Tracking Information
First Submitted Date June 25, 2008
First Posted Date June 30, 2008
Last Update Posted Date December 16, 2015
Study Start Date June 2008
Actual Primary Completion Date May 2011   (Final data collection date for primary outcome measure)
Current Primary Outcome Measures
 (submitted: December 5, 2012)
IGRA performance [ Time Frame: at the time of analysis ]
performance of two IGRAs and skin test in immunocompromised patients
Original Primary Outcome Measures Not Provided
Change History Complete list of historical versions of study NCT00707317 on ClinicalTrials.gov Archive Site
Current Secondary Outcome Measures
 (submitted: December 5, 2012)
active tuberculosis on follow-up [ Time Frame: variable follow-up on all patients ]
Active TB on follow-up depending on test result
Original Secondary Outcome Measures Not Provided
Current Other Pre-specified Outcome Measures Not Provided
Original Other Pre-specified Outcome Measures Not Provided
 
Descriptive Information
Brief Title T Cell Interferon-gamma Release Assay (TIGRA) in Immunocompromised Individuals
Official Title Prospective Head-to-head Comparison of the Two Commercially Available Approved TIGRA (QuantiFERON-TB Gold In-Tube and T.SPOT.TB) With the Established Mendel-Mantoux Skin-test in Immunocompromized Patients
Brief Summary

Until recently, the tuberculin skin test (TST) was the only available diagnostic assay for detection of latent infection with M. tuberculosis (LTBI). Despite the low overall incidence of symptomatic tuberculosis infection in low-prevalence countries, the potential mortality and morbidity mandate constant vigilance to identify patients at risk for reactivation. Due to systemic immunosuppression, immunocompromised patients with latent M. tuberculosis infection are at increased risk of progression to active disease. This applies to patients with various causes of immunodeficiency such as HIV-infected patients, allogeneic stem cell and solid organ transplant recipients, patients with rheumatoid arthritis and patients with chronic renal failure. Therefore, current guidelines aimed at preventing tuberculosis infection in immunocompromized individuals recommend a generalized screening for evidence of latent infection to target appropriate preventative prophylaxis. At present, tuberculosis control programs exclusively rely on the tuberculin skin test to identify a latent infection in asymptomatic individuals.
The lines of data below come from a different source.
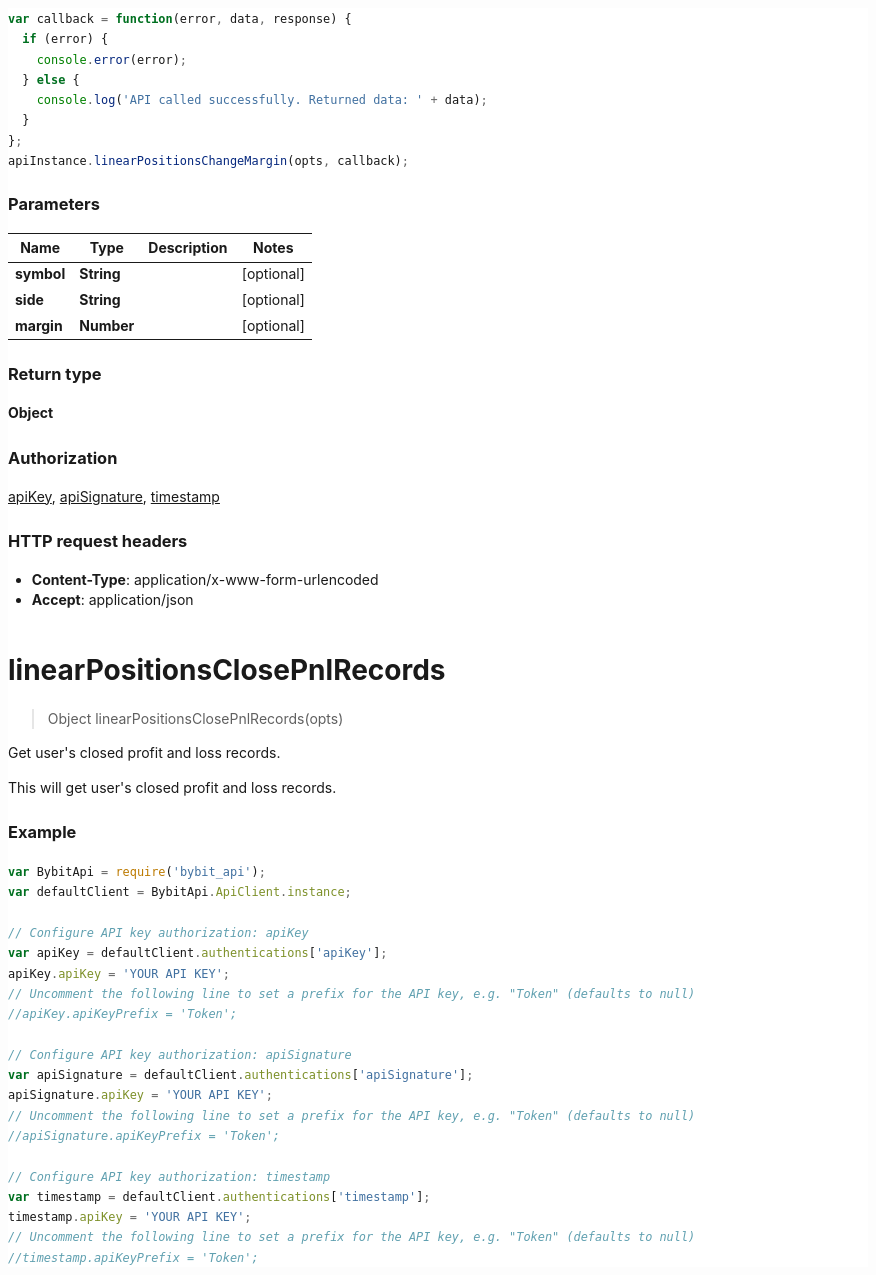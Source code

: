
 ```javascript
var callback = function(error, data, response) {
  if (error) {
    console.error(error);
  } else {
    console.log('API called successfully. Returned data: ' + data);
  }
};
apiInstance.linearPositionsChangeMargin(opts, callback);
```

### Parameters

Name | Type | Description  | Notes
------------- | ------------- | ------------- | -------------
 **symbol** | **String**|  | [optional] 
 **side** | **String**|  | [optional] 
 **margin** | **Number**|  | [optional] 

### Return type

**Object**

### Authorization

[apiKey](README.md#apiKey), [apiSignature](README.md#apiSignature), [timestamp](README.md#timestamp)

### HTTP request headers

 - **Content-Type**: application/x-www-form-urlencoded
 - **Accept**: application/json

<a name="linearPositionsClosePnlRecords"></a>
# **linearPositionsClosePnlRecords**
> Object linearPositionsClosePnlRecords(opts)

Get user&#39;s closed profit and loss records.

This will get user&#39;s closed profit and loss records.

### Example
```javascript
var BybitApi = require('bybit_api');
var defaultClient = BybitApi.ApiClient.instance;

// Configure API key authorization: apiKey
var apiKey = defaultClient.authentications['apiKey'];
apiKey.apiKey = 'YOUR API KEY';
// Uncomment the following line to set a prefix for the API key, e.g. "Token" (defaults to null)
//apiKey.apiKeyPrefix = 'Token';

// Configure API key authorization: apiSignature
var apiSignature = defaultClient.authentications['apiSignature'];
apiSignature.apiKey = 'YOUR API KEY';
// Uncomment the following line to set a prefix for the API key, e.g. "Token" (defaults to null)
//apiSignature.apiKeyPrefix = 'Token';

// Configure API key authorization: timestamp
var timestamp = defaultClient.authentications['timestamp'];
timestamp.apiKey = 'YOUR API KEY';
// Uncomment the following line to set a prefix for the API key, e.g. "Token" (defaults to null)
//timestamp.apiKeyPrefix = 'Token';

```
Recently, novel in vitro assays termed T cell interferon-gamma release assay (TIGRA) have become available that are based on the detection of interferon-gamma (IFN-gamma) production in T cells or supernatants after stimulation with highly specific antigens of M. tuberculosis. Two TIGRA are commercially available, the ELISPOT based T.SPOT.TB and the ELISA based QuantiFERON-TB Gold test (now available as an "IN-TUBE" version).

The aim of the study is a prospective comparison of the two commercially available approved TIGRA (QuantiFERON-TB Gold In-Tube and T.SPOT.TB) with the established Mendel-Mantoux skin-test in immunocompromized patients (main focus on sensitivity and specificity).

The study hypotheses are as follows:

  1. In immunocompromised patients, the two commercially available approved TIGRA (QuantiFERON-TB Gold In-Tube and T.SPOT.TB) have increased sensitivity and specificity as compared to the established Mendel-Mantoux skin-test.
  2. Results from QuantiFERON-TB Gold In-Tube and T.SPOT.TB do not differ in immunocompromised patients.
Detailed Description

Until recently, the tuberculin skin test (TST) was the only available diagnostic assay for detection of latent infection with M. tuberculosis (LTBI). Despite the low overall incidence of symptomatic tuberculosis infection in low-prevalence countries, the potential mortality and morbidity mandate constant vigilance to identify patients at risk for reactivation. Due to systemic immunosuppression, immunocompromised patients with latent M. tuberculosis infection are at increased risk of progression to active disease. This applies to patients with various causes of immunodeficiency such as HIV-infected patients, allogeneic stem cell and solid organ transplant recipients, patients with rheumatoid arthritis and patients with chronic renal failure. Therefore, current guidelines aimed at preventing tuberculosis infection in immunocompromized individuals recommend a generalized screening for evidence of latent infection to target appropriate preventative prophylaxis. At present, tuberculosis control programs exclusively rely on the tuberculin skin test to identify a latent infection in asymptomatic individuals.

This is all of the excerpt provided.